Combatting wildlife trafficking by ship

The revised Convention annex includes a reference to trafficking wildlife aimed at enhancing arrangements and cooperation between ship owners and public authorities with a view to combat illicit activities in international maritime traffic.

Detailed guidelines on the prevention and suppression of the smuggling of wildlife on ships engaged in international maritime traffic will be discussed at FAL 46. The illegal wildlife trade is estimated to be worth between USD 7–23 billion making it an extremely lucrative global crime.

Guidelines for creating a tool to measure domestic implementation of the FAL Convention

The Committee approved Guidelines to create a tool for contracting governments to measure domestic implementation of the FAL Convention. Member Governments are invited to inform the Committee as soon as possible of the results, experience gained and difficulties encountered in the use of the guidelines, to enable the Committee to decide on any action to be taken.

The guidelines propose measurement in two ways, both of which are voluntary:

• Through anonymous surveys aimed at public authorities, ports/terminals, ship owners and ship agents involved in the reception and clearance of ships to verify if the administrative procedures are met. This aims to find out the extent to which the FAL Convention is being applied in ports and how the concept of establishing a maritime single window is perceived.

• Through an evaluation matrix (of strengths and weaknesses) to analyse each of the Standards and Recommended Practices in the FAL Convention such that any identified weaknesses can then be addressed by the responsible public authority.

Intersessional Working Group on MASS established

In May of this year, IMO’s Maritime Safety Committee (MSC 103), approved the outcome of a regulatory scoping exercise (RSE) that analyzed relevant ship safety treaties, in order to assess how maritime autonomous surface ships (MASS) could be regulated.

As there was limited time to discuss a similar process for the FAL Convention, the Committee established an Intersessional Working Group to consider the matter and report on the outcome to FAL 46.

Cargo declaration

The Committee discussed the matter of cargo declaration and explored combining FAL Form 2 (which carries a maximum defined data set) with the ship’s manifest, which is more widely relied upon than FAL Form 2 and includes more data. The Committee instructed a Correspondence Group to consider the options and report back to FAL 46.

Definition of passenger

With regard to the definition of the term ‘passenger’ for the purposes of facilitation, Member States and international organizations have been invited to submit proposals for a new output on this topic.
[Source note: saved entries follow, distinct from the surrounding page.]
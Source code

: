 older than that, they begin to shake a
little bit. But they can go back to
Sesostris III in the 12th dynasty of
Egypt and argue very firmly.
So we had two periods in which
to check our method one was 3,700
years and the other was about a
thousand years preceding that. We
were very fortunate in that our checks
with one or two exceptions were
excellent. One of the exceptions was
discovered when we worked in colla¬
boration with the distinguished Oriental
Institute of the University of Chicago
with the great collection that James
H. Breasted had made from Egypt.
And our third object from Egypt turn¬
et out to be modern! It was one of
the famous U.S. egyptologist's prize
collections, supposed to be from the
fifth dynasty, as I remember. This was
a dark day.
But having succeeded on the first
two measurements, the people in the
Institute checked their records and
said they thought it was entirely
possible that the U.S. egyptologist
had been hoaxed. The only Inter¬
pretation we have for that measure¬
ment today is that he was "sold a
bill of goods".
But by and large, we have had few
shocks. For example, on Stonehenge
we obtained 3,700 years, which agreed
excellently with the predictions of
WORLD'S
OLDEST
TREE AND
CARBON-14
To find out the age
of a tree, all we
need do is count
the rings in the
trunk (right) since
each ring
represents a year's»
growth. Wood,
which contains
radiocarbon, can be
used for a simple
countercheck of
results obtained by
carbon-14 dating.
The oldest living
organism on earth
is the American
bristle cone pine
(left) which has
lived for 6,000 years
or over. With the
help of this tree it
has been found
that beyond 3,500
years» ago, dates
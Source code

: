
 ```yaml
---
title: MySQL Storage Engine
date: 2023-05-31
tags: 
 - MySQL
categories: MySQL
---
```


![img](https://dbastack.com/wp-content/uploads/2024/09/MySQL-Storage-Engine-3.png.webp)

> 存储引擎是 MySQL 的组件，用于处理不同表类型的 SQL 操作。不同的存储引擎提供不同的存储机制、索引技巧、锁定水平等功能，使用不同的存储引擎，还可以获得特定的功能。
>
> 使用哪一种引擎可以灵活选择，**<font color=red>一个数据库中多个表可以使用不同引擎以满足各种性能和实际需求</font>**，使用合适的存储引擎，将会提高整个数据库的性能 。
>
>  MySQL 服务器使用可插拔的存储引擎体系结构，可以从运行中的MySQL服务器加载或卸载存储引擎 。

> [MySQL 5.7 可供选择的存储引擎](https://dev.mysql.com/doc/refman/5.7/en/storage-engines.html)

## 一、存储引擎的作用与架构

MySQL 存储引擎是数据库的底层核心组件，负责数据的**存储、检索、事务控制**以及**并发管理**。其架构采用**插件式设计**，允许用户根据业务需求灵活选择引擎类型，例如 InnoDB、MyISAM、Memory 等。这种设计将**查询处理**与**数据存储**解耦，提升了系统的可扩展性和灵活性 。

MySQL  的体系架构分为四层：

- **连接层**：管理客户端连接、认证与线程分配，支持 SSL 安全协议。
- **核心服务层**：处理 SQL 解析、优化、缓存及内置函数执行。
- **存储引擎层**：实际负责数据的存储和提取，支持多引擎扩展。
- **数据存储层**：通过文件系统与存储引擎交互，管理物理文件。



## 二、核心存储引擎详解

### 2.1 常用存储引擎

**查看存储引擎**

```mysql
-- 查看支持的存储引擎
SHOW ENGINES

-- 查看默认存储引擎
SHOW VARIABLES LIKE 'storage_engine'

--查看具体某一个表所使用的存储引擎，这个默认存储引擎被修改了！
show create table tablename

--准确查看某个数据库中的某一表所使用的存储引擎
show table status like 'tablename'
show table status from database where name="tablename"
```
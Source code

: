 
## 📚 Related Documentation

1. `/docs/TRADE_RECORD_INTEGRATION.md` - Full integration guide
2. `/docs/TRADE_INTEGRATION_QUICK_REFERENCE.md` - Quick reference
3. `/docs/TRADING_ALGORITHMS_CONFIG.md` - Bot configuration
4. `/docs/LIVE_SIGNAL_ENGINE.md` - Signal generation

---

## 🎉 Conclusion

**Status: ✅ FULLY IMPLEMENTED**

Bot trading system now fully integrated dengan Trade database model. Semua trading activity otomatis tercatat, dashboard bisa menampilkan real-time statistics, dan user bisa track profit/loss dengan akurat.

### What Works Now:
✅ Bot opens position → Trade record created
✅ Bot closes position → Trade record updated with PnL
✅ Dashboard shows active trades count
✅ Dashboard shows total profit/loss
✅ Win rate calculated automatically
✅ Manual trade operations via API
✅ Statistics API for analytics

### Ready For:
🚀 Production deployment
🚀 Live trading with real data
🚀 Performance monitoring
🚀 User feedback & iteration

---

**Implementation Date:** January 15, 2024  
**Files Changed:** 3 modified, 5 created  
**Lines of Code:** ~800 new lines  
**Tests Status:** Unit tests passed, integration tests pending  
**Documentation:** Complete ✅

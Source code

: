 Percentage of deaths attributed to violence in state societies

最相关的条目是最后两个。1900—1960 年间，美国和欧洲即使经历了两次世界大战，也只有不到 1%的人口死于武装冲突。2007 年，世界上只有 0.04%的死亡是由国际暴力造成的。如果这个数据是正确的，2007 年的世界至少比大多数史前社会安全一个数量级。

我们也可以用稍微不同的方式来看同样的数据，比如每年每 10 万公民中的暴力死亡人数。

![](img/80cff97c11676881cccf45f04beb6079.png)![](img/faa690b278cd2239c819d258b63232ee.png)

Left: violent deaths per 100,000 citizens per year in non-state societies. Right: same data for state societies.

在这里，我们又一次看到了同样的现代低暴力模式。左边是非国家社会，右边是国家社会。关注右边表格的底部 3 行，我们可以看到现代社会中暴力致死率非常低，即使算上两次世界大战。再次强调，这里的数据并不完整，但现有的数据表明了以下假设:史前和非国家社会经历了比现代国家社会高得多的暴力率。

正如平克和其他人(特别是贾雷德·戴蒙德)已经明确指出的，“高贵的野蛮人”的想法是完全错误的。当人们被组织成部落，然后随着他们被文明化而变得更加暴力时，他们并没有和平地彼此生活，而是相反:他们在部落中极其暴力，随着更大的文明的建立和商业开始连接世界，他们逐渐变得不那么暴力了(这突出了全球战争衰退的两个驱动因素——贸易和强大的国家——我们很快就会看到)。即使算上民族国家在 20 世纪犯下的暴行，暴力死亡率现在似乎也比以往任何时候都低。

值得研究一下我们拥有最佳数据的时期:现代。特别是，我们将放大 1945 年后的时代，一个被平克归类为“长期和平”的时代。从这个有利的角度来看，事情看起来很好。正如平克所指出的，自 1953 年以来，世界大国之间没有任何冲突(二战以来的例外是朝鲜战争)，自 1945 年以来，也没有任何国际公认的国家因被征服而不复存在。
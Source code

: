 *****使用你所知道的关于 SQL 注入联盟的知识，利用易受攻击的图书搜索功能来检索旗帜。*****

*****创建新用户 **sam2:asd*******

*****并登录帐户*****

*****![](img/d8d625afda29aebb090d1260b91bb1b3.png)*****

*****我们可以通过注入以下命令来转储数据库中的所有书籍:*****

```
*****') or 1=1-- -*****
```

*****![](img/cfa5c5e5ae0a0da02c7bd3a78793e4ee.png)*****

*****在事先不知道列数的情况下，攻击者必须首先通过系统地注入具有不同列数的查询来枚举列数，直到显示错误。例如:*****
During the session it was highlighted that certain definitions under the FAL Convention differ from those set out in the International Convention for the Safety of Life at Sea (SOLAS).

New output on Advance Passenger Information (API) and Passenger Name Record (PNR)

The Committee added a new output on the introduction of Advance Passenger Information (API) and Passenger Name Record (PNR) concepts in maritime transport in its work programme.. This new output relates to developing measures for passenger facilitation and control in the maritime environment in general, and for cruise ships and ferries in particular, in collaboration with WCO. It was included in the 2022-2023 biennial agenda of the Committee and the provisional agenda for FAL 46, with a target completion year of 2023.